- [The problem] Keeping every line intact, repeat the data word for word.

(Recorded data)
↓↓↓

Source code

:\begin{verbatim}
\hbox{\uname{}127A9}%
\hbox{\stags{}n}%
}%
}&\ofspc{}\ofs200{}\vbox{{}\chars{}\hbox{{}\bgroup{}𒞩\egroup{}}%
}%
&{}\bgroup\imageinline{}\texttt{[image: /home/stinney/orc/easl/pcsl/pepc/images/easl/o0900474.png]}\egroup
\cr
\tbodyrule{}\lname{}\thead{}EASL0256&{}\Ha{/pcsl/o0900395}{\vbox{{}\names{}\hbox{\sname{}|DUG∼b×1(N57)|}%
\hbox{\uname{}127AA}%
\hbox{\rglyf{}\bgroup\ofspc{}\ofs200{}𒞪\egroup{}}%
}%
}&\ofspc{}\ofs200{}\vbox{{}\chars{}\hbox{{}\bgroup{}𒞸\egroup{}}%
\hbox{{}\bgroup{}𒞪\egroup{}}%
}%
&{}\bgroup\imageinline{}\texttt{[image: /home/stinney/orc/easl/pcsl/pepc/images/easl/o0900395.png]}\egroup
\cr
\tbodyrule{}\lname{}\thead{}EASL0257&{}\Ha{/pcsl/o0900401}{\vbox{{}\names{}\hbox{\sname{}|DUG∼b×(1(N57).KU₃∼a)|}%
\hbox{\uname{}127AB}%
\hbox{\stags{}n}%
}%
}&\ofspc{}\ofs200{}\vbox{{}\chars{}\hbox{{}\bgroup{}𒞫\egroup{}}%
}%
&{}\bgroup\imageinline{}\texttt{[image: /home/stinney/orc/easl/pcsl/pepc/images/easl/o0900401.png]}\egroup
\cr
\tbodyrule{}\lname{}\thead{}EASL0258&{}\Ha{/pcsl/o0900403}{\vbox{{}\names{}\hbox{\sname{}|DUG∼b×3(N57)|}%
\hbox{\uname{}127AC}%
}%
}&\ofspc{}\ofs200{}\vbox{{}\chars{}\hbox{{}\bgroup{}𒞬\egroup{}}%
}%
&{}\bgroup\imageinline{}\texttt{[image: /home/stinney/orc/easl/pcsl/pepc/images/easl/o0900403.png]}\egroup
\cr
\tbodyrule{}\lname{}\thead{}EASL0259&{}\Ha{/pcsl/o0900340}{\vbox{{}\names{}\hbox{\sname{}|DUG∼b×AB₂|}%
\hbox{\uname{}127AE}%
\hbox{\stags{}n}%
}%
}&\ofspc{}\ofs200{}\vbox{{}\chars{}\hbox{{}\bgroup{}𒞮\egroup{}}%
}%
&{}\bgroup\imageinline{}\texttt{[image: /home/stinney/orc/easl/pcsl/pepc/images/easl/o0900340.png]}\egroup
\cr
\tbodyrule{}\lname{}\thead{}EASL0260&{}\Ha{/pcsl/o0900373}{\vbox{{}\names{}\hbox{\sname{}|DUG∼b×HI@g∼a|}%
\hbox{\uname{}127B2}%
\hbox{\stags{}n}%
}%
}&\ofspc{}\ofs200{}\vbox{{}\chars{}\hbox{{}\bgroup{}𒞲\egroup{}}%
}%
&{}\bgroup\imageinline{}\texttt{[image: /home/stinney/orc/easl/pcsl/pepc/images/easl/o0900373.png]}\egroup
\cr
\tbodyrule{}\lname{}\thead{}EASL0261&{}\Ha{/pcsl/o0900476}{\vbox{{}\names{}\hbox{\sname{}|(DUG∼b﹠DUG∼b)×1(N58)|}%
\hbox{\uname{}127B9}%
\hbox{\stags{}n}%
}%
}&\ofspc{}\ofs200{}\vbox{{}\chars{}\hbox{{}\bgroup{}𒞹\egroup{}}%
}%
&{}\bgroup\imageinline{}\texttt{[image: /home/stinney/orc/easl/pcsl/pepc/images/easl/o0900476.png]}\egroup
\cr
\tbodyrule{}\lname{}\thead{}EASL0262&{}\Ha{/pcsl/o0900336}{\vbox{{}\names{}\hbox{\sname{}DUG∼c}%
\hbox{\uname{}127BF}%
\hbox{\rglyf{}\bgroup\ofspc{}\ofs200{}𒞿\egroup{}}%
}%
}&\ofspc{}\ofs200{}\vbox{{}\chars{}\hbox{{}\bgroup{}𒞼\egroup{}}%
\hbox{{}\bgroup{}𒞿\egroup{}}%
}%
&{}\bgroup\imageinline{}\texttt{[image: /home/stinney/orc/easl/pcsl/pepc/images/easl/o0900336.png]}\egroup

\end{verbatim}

↑↑↑

- [Worked solution]
Source code

:\begin{verbatim}
\hbox{\uname{}127A9}%
\hbox{\stags{}n}%
}%
}&\ofspc{}\ofs200{}\vbox{{}\chars{}\hbox{{}\bgroup{}𒞩\egroup{}}%
}%
&{}\bgroup\imageinline{}\texttt{[image: /home/stinney/orc/easl/pcsl/pepc/images/easl/o0900474.png]}\egroup
\cr
\tbodyrule{}\lname{}\thead{}EASL0256&{}\Ha{/pcsl/o0900395}{\vbox{{}\names{}\hbox{\sname{}|DUG∼b×1(N57)|}%
\hbox{\uname{}127AA}%
\hbox{\rglyf{}\bgroup\ofspc{}\ofs200{}𒞪\egroup{}}%
}%
}&\ofspc{}\ofs200{}\vbox{{}\chars{}\hbox{{}\bgroup{}𒞸\egroup{}}%
\hbox{{}\bgroup{}𒞪\egroup{}}%
}%
&{}\bgroup\imageinline{}\texttt{[image: /home/stinney/orc/easl/pcsl/pepc/images/easl/o0900395.png]}\egroup
\cr
\tbodyrule{}\lname{}\thead{}EASL0257&{}\Ha{/pcsl/o0900401}{\vbox{{}\names{}\hbox{\sname{}|DUG∼b×(1(N57).KU₃∼a)|}%
\hbox{\uname{}127AB}%
\hbox{\stags{}n}%
}%
}&\ofspc{}\ofs200{}\vbox{{}\chars{}\hbox{{}\bgroup{}𒞫\egroup{}}%
}%
&{}\bgroup\imageinline{}\texttt{[image: /home/stinney/orc/easl/pcsl/pepc/images/easl/o0900401.png]}\egroup
\cr
\tbodyrule{}\lname{}\thead{}EASL0258&{}\Ha{/pcsl/o0900403}{\vbox{{}\names{}\hbox{\sname{}|DUG∼b×3(N57)|}%
\hbox{\uname{}127AC}%
}%
}&\ofspc{}\ofs200{}\vbox{{}\chars{}\hbox{{}\bgroup{}𒞬\egroup{}}%
}%
&{}\bgroup\imageinline{}\texttt{[image: /home/stinney/orc/easl/pcsl/pepc/images/easl/o0900403.png]}\egroup
\cr
\tbodyrule{}\lname{}\thead{}EASL0259&{}\Ha{/pcsl/o0900340}{\vbox{{}\names{}\hbox{\sname{}|DUG∼b×AB₂|}%
\hbox{\uname{}127AE}%
\hbox{\stags{}n}%
}%
}&\ofspc{}\ofs200{}\vbox{{}\chars{}\hbox{{}\bgroup{}𒞮\egroup{}}%
}%
&{}\bgroup\imageinline{}\texttt{[image: /home/stinney/orc/easl/pcsl/pepc/images/easl/o0900340.png]}\egroup
\cr
\tbodyrule{}\lname{}\thead{}EASL0260&{}\Ha{/pcsl/o0900373}{\vbox{{}\names{}\hbox{\sname{}|DUG∼b×HI@g∼a|}%
\hbox{\uname{}127B2}%
\hbox{\stags{}n}%
}%
}&\ofspc{}\ofs200{}\vbox{{}\chars{}\hbox{{}\bgroup{}𒞲\egroup{}}%
}%
&{}\bgroup\imageinline{}\texttt{[image: /home/stinney/orc/easl/pcsl/pepc/images/easl/o0900373.png]}\egroup
\cr
\tbodyrule{}\lname{}\thead{}EASL0261&{}\Ha{/pcsl/o0900476}{\vbox{{}\names{}\hbox{\sname{}|(DUG∼b﹠DUG∼b)×1(N58)|}%
\hbox{\uname{}127B9}%
\hbox{\stags{}n}%
}%
}&\ofspc{}\ofs200{}\vbox{{}\chars{}\hbox{{}\bgroup{}𒞹\egroup{}}%
}%
&{}\bgroup\imageinline{}\texttt{[image: /home/stinney/orc/easl/pcsl/pepc/images/easl/o0900476.png]}\egroup
\cr
\tbodyrule{}\lname{}\thead{}EASL0262&{}\Ha{/pcsl/o0900336}{\vbox{{}\names{}\hbox{\sname{}DUG∼c}%
\hbox{\uname{}127BF}%
\hbox{\rglyf{}\bgroup\ofspc{}\ofs200{}𒞿\egroup{}}%
}%
}&\ofspc{}\ofs200{}\vbox{{}\chars{}\hbox{{}\bgroup{}𒞼\egroup{}}%
\hbox{{}\bgroup{}𒞿\egroup{}}%
}%
&{}\bgroup\imageinline{}\texttt{[image: /home/stinney/orc/easl/pcsl/pepc/images/easl/o0900336.png]}\egroup

\end{verbatim}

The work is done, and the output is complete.